What to do => Pick out the lines in the listing below that contain the word "interfaces" and copy them.

Supplied records =>

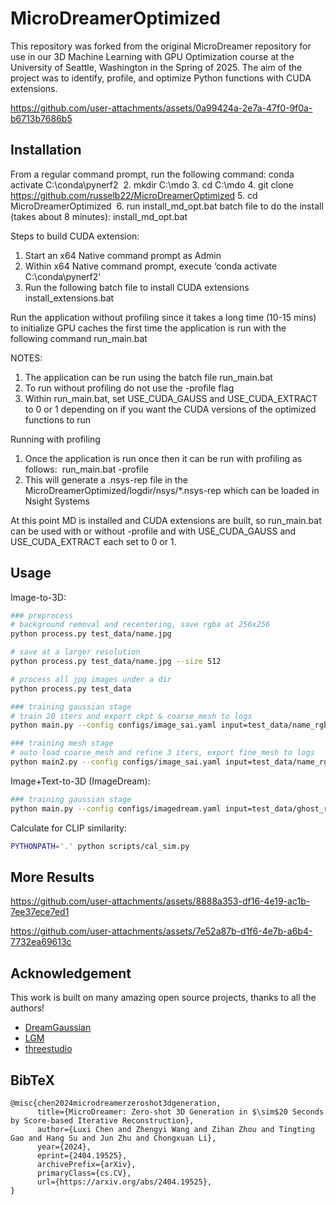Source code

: # MicroDreamerOptimized
This repository was forked from the original MicroDreamer repository for use in our 3D Machine Learning with GPU Optimization course at the University of Seattle, Washington in the Spring of 2025. The aim of the project was to identify, profile, and optimize Python functions with CUDA extensions.

https://github.com/user-attachments/assets/0a99424a-2e7a-47f0-9f0a-b6713b7686b5

## Installation

From a regular command prompt, run the following command: conda activate C:\conda\pynerf2  
2. mkdir C:\mdo
3. cd C:\mdo
4. git clone https://github.com/russelb22/MicroDreamerOptimized 
5. cd MicroDreamerOptimized  
6. run install_md_opt.bat batch file to do the install (takes about 8 minutes):
install_md_opt.bat

Steps to build CUDA extension:
1. Start an x64 Native command prompt as Admin  
2. Within x64 Native command prompt, execute ‘conda activate C:\conda\pynerf2' 
3. Run the following batch file to install CUDA extensions  
install_extensions.bat  

Run the application without profiling since it takes a long time (10-15 mins) to initialize GPU caches the first time the application is run with the following command 
run_main.bat  

NOTES:
1. The application can be run using the batch file run_main.bat
2. To run without profiling do not use the -profile flag
3. Within run_main.bat, set USE_CUDA_GAUSS and USE_CUDA_EXTRACT to 0 or 1 depending on if you want the CUDA versions of the optimized functions to run

Running with profiling
1. Once the application is run once then it can be run with profiling as follows:  
run_main.bat -profile  
2. This will generate a .nsys-rep file in the MicroDreamerOptimized/logdir/nsys/*.nsys-rep which can be loaded in Nsight Systems 

At this point MD is installed and CUDA extensions are built, so run_main.bat can be used with or without -profile and with USE_CUDA_GAUSS and USE_CUDA_EXTRACT each set to 0 or 1. 

## Usage

Image-to-3D:

```bash
### preprocess
# background removal and recentering, save rgba at 256x256
python process.py test_data/name.jpg

# save at a larger resolution
python process.py test_data/name.jpg --size 512

# process all jpg images under a dir
python process.py test_data

### training gaussian stage
# train 20 iters and export ckpt & coarse_mesh to logs
python main.py --config configs/image_sai.yaml input=test_data/name_rgba.png save_path=name_rgba

### training mesh stage
# auto load coarse_mesh and refine 3 iters, export fine_mesh to logs
python main2.py --config configs/image_sai.yaml input=test_data/name_rgba.png save_path=name_rgba
```

Image+Text-to-3D (ImageDream):

```bash
### training gaussian stage
python main.py --config configs/imagedream.yaml input=test_data/ghost_rgba.png prompt="a ghost eating hamburger" save_path=ghost_rgba
```

Calculate for CLIP similarity:
```bash
PYTHONPATH='.' python scripts/cal_sim.py
```

## More Results



https://github.com/user-attachments/assets/8888a353-df16-4e19-ac1b-7ee37ece7ed1




https://github.com/user-attachments/assets/7e52a87b-d1f6-4e7b-a6b4-7732ea69613c





## Acknowledgement

This work is built on many amazing open source projects, thanks to all the authors!

- [DreamGaussian](https://github.com/dreamgaussian/dreamgaussian)
- [LGM](https://github.com/3DTopia/LGM)
- [threestudio](https://github.com/threestudio-project/threestudio)


## BibTeX

```
@misc{chen2024microdreamerzeroshot3dgeneration,
      title={MicroDreamer: Zero-shot 3D Generation in $\sim$20 Seconds by Score-based Iterative Reconstruction}, 
      author={Luxi Chen and Zhengyi Wang and Zihan Zhou and Tingting Gao and Hang Su and Jun Zhu and Chongxuan Li},
      year={2024},
      eprint={2404.19525},
      archivePrefix={arXiv},
      primaryClass={cs.CV},
      url={https://arxiv.org/abs/2404.19525}, 
}
```
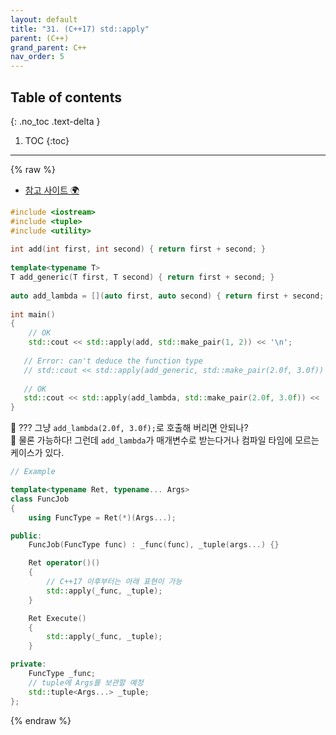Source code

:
 ```yaml
---
layout: default
title: "31. (C++17) std::apply"
parent: (C++)
grand_parent: C++
nav_order: 5
---
```


## Table of contents
{: .no_toc .text-delta }

1. TOC
{:toc}

---

{% raw %}

* [참고 사이트 🌍](https://docs.w3cub.com/cpp/utility/apply)

```cpp
#include <iostream>
#include <tuple>
#include <utility>
 
int add(int first, int second) { return first + second; }
 
template<typename T>
T add_generic(T first, T second) { return first + second; }
 
auto add_lambda = [](auto first, auto second) { return first + second; };
 
int main()
{
    // OK
    std::cout << std::apply(add, std::make_pair(1, 2)) << '\n';
 
   // Error: can't deduce the function type
   // std::cout << std::apply(add_generic, std::make_pair(2.0f, 3.0f)) << '\n'; 
 
   // OK
   std::cout << std::apply(add_lambda, std::make_pair(2.0f, 3.0f)) << '\n'; 
}
```

🎈 ??? 그냥 `add_lambda(2.0f, 3.0f);`로 호출해 버리면 안되나?<br>
🎈 물론 가능하다! 그런데 `add_lambda`가 매개변수로 받는다거나 컴파일 타임에 모르는 케이스가 있다.

```cpp
// Example

template<typename Ret, typename... Args>
class FuncJob
{
    using FuncType = Ret(*)(Args...);

public:
    FuncJob(FuncType func) : _func(func), _tuple(args...) {}

    Ret operator()()
    {
        // C++17 이후부터는 아래 표현이 가능
        std::apply(_func, _tuple);
    }

    Ret Execute()
    {
        std::apply(_func, _tuple);
    }

private:
    FuncType _func;
    // tuple에 Args를 보관할 예정
    std::tuple<Args...> _tuple;
};
```

{% endraw %}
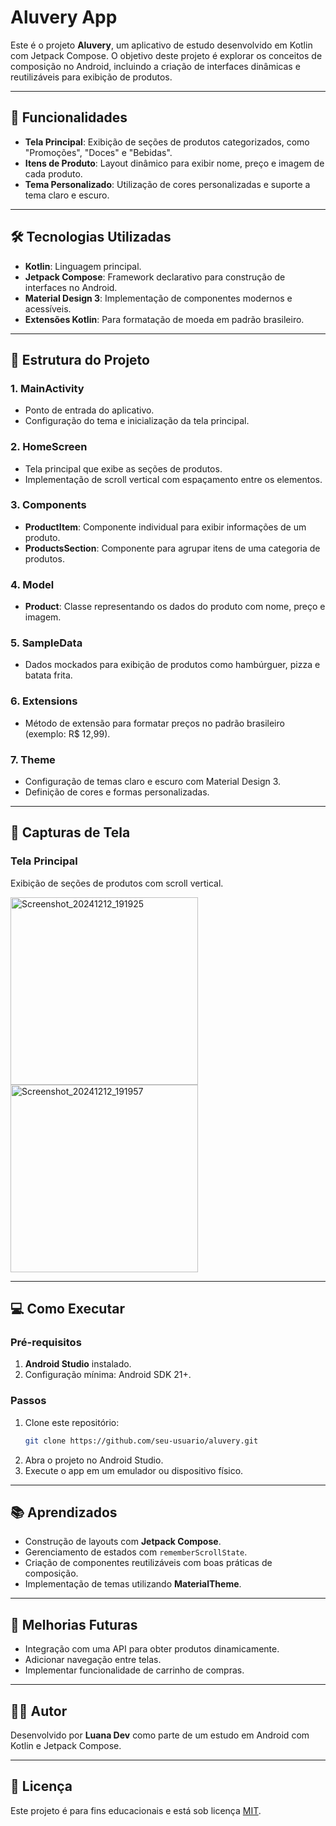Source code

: # Aluvery App

Este é o projeto **Aluvery**, um aplicativo de estudo desenvolvido em Kotlin com Jetpack Compose. O objetivo deste projeto é explorar os conceitos de composição no Android, incluindo a criação de interfaces dinâmicas e reutilizáveis para exibição de produtos.

---

## 🚀 Funcionalidades

- **Tela Principal**: Exibição de seções de produtos categorizados, como "Promoções", "Doces" e "Bebidas".
- **Itens de Produto**: Layout dinâmico para exibir nome, preço e imagem de cada produto.
- **Tema Personalizado**: Utilização de cores personalizadas e suporte a tema claro e escuro.

---

## 🛠️ Tecnologias Utilizadas

- **Kotlin**: Linguagem principal.
- **Jetpack Compose**: Framework declarativo para construção de interfaces no Android.
- **Material Design 3**: Implementação de componentes modernos e acessíveis.
- **Extensões Kotlin**: Para formatação de moeda em padrão brasileiro.

---

## 🔧 Estrutura do Projeto

### 1. **MainActivity**
- Ponto de entrada do aplicativo.
- Configuração do tema e inicialização da tela principal.

### 2. **HomeScreen**
- Tela principal que exibe as seções de produtos.
- Implementação de scroll vertical com espaçamento entre os elementos.

### 3. **Components**
- **ProductItem**: Componente individual para exibir informações de um produto.
- **ProductsSection**: Componente para agrupar itens de uma categoria de produtos.

### 4. **Model**
- **Product**: Classe representando os dados do produto com nome, preço e imagem.

### 5. **SampleData**
- Dados mockados para exibição de produtos como hambúrguer, pizza e batata frita.

### 6. **Extensions**
- Método de extensão para formatar preços no padrão brasileiro (exemplo: R$ 12,99).

### 7. **Theme**
- Configuração de temas claro e escuro com Material Design 3.
- Definição de cores e formas personalizadas.

---

## 🎨 Capturas de Tela

### Tela Principal
Exibição de seções de produtos com scroll vertical.

<img src="https://github.com/user-attachments/assets/67ff3425-e5e2-4d9e-9f66-c806038c235f" alt="Screenshot_20241212_191925" width="300">         

<img src="https://github.com/user-attachments/assets/2fd20d4b-7fea-4887-90fb-686278477ff6" alt="Screenshot_20241212_191957" width="300">


---

## 💻 Como Executar

### Pré-requisitos
1. **Android Studio** instalado.
2. Configuração mínima: Android SDK 21+.

### Passos
1. Clone este repositório:
   ```bash
   git clone https://github.com/seu-usuario/aluvery.git
   ```
2. Abra o projeto no Android Studio.
3. Execute o app em um emulador ou dispositivo físico.

---

## 📚 Aprendizados

- Construção de layouts com **Jetpack Compose**.
- Gerenciamento de estados com `rememberScrollState`.
- Criação de componentes reutilizáveis com boas práticas de composição.
- Implementação de temas utilizando **MaterialTheme**.

---

## 🔮 Melhorias Futuras

- Integração com uma API para obter produtos dinamicamente.
- Adicionar navegação entre telas.
- Implementar funcionalidade de carrinho de compras.

---

## 🧑‍💻 Autor

Desenvolvido por **Luana Dev** como parte de um estudo em Android com Kotlin e Jetpack Compose.

---

## 📝 Licença

Este projeto é para fins educacionais e está sob licença [MIT](https://opensource.org/licenses/MIT).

Result =>
Este é o projeto **Aluvery**, um aplicativo de estudo desenvolvido em Kotlin com Jetpack Compose. O objetivo deste projeto é explorar os conceitos de composição no Android, incluindo a criação de interfaces dinâmicas e reutilizáveis para exibição de produtos.
- **Jetpack Compose**: Framework declarativo para construção de interfaces no Android.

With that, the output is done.